Creating this alignment lies at the core of the MLC Accountant Authority, the National Australia Bank-owned wealth management division’s new licensing offer for accountants.

“We have been establishing common ground,” says Navarro.

The new offer will be rolled out between now and July 2016, when accountants wanting to provide financial advice, including advice relating to self-managed super funds, will need to either hold an Australian financial services licence, or operate under an AFSL. The MLC offer gives accountants two distinct choices.

The first limits them to providing financial advice only on SMSFs. The other provides comprehensive authority to advise on broader areas, including investment and insurance products.

This supersedes the group’s earlier foray into the area, re-engaging with accountancy practices already identified and also reaching out to new practices.

Highlighting why such an approach is required, Navarro says: “You can’t afford to run a model where you haven’t got your eye on the ball.”

“If you really look at where things go wrong, behaviour evolves from business risk,” she says.

“What’s the stability of the business versus the stability of the advice?”

In terms of the scale MLC wants to achieve, Navarro says: “We’re not after massive numbers, but quality.”

Currently there are around 40 accountancy businesses in the program, which she estimates will grow to a maximum of between 200 and 300.

“We’re only interested in those practices with a long term approach,” she says.

A large number of Australian financial planning dealer groups are grappling with the issue of creating more systemised ways of engaging with accountants. Most of them clearly state they are seeking to be highly selective in choosing who they engage with.

Asked whether they can really all achieve this goal while still reaching a feasible scale, Navarro says, “I think there’s a decent size of the market that is already at that stage, in that category of accountants wanting to grow and evolve their business in this challenging environment”.
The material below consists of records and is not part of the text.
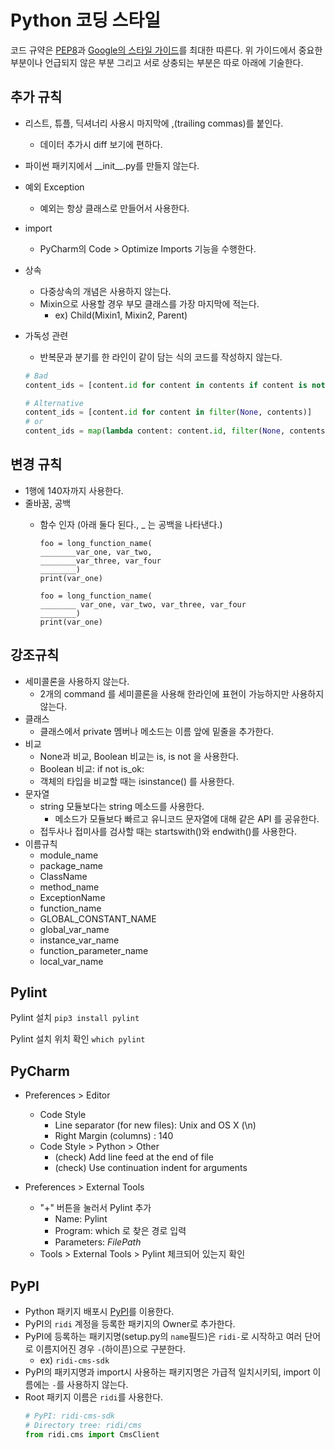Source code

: # Python 코딩 스타일

코드 규약은 [PEP8](https://www.python.org/dev/peps/pep-0008/)과 [Google의 스타일 가이드](https://google.github.io/styleguide/pyguide.html)를 최대한 따른다.
위 가이드에서 중요한 부분이나 언급되지 않은 부분 그리고 서로 상충되는 부분은 따로 아래에 기술한다.


## 추가 규칙
- 리스트, 튜플, 딕셔너리 사용시 마지막에 ,(trailing commas)를 붙인다.

    - 데이터 추가시 diff 보기에 편하다.

- 파이썬 패키지에서 \_\_init\_\_.py를 만들지 않는다.

- 예외 Exception

  - 예외는 항상 클래스로 만들어서 사용한다.

- import
  - PyCharm의 Code > Optimize Imports 기능을 수행한다.

- 상속
  - 다중상속의 개념은 사용하지 않는다.
  - Mixin으로 사용할 경우 부모 클래스를 가장 마지막에 적는다.
    - ex) Child(Mixin1, Mixin2, Parent)

- 가독성 관련
    - 반복문과 분기를 한 라인이 같이 담는 식의 코드를 작성하지 않는다.

    ```python
    # Bad
    content_ids = [content.id for content in contents if content is not None]
    ```

    ```python
    # Alternative
    content_ids = [content.id for content in filter(None, contents)]
    # or
    content_ids = map(lambda content: content.id, filter(None, contents))
    ```


## 변경 규칙
- 1행에 140자까지 사용한다.
- 줄바꿈, 공백
  - 함수 인자 (아래 둘다 된다., _ 는 공백을 나타낸다.)

    ```
    foo = long_function_name(
    ________var_one, var_two,
    ________var_three, var_four
    ________)
    print(var_one)
    ```
    ```
    foo = long_function_name(
    ________ var_one, var_two, var_three, var_four
    ________)
    print(var_one)
    ```


## 강조규칙

- 세미콜론을 사용하지 않는다. 
  - 2개의 command 를 세미콜론을 사용해 한라인에 표현이 가능하지만 사용하지 않는다.
- 클래스
  - 클래스에서 private 멤버나 메소드는 이름 앞에 밑줄을 추가한다.
- 비교
  - None과 비교, Boolean 비교는 is, is not 을 사용한다.
  - Boolean 비교: if not is_ok:
  - 객체의 타입을 비교할 때는 isinstance() 를 사용한다.
- 문자열
  - string 모듈보다는 string 메소드를 사용한다.
    - 메소드가 모듈보다 빠르고 유니코드 문자열에 대해 같은 API 를 공유한다.
  - 접두사나 접미사를 검사할 때는 startswith()와 endwith()를 사용한다.
- 이름규칙
  - module_name
  - package_name
  - ClassName
  - method_name
  - ExceptionName
  - function_name
  - GLOBAL_CONSTANT_NAME
  - global_var_name
  - instance_var_name
  - function_parameter_name
  - local_var_name


## Pylint

Pylint 설치
`pip3 install pylint`

Pylint 설치 위치 확인
`which pylint`


## PyCharm

- Preferences > Editor
  - Code Style
    - Line separator (for new files): Unix and OS X (\n)
    - Right Margin (columns) : 140
  - Code Style > Python >  Other
    - (check) Add line feed at the end of file
    - (check) Use continuation indent for arguments

- Preferences > External Tools
  - "+" 버튼을 눌러서 Pylint 추가
    - Name: Pylint
    - Program: which 로 찾은 경로 입력
    - Parameters: $FilePath$
  - Tools > External Tools > Pylint 체크되어 있는지 확인

## PyPI

- Python 패키지 배포시 [PyPI](https://pypi.python.org/pypi)를 이용한다.
- PyPI의 `ridi` 계정을 등록한 패키지의 Owner로 추가한다.
- PyPI에 등록하는 패키지명(setup.py의 `name`필드)은 `ridi-`로 시작하고 여러 단어로 이름지어진 경우 `-`(하이픈)으로 구분한다.
    - ex) `ridi-cms-sdk`
- PyPI의 패키지명과 import시 사용하는 패키지명은 가급적 일치시키되, import 이름에는 `-`를 사용하지 않는다.
- Root 패키지 이름은 `ridi`를 사용한다.
    ```python
    # PyPI: ridi-cms-sdk
    # Directory tree: ridi/cms
    from ridi.cms import CmsClient
    ```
“The critical thing is, those accountants wanting to partner to a group, it’s really about their philosophy [and their] different culture and alignment piece.

“It’s really important that they can select a group that’s right for them.”

For accounting firms considering moving into comprehensive advice, MLC also provides support across education and accreditation, practice development management and professional indemnity (PI) insurance.

According to Navarro, access to the limited authority model costs around $5,000 plus GST, not including the PI insurance. The comprehensive model will cost considerably more, though varies substantially from between licensees.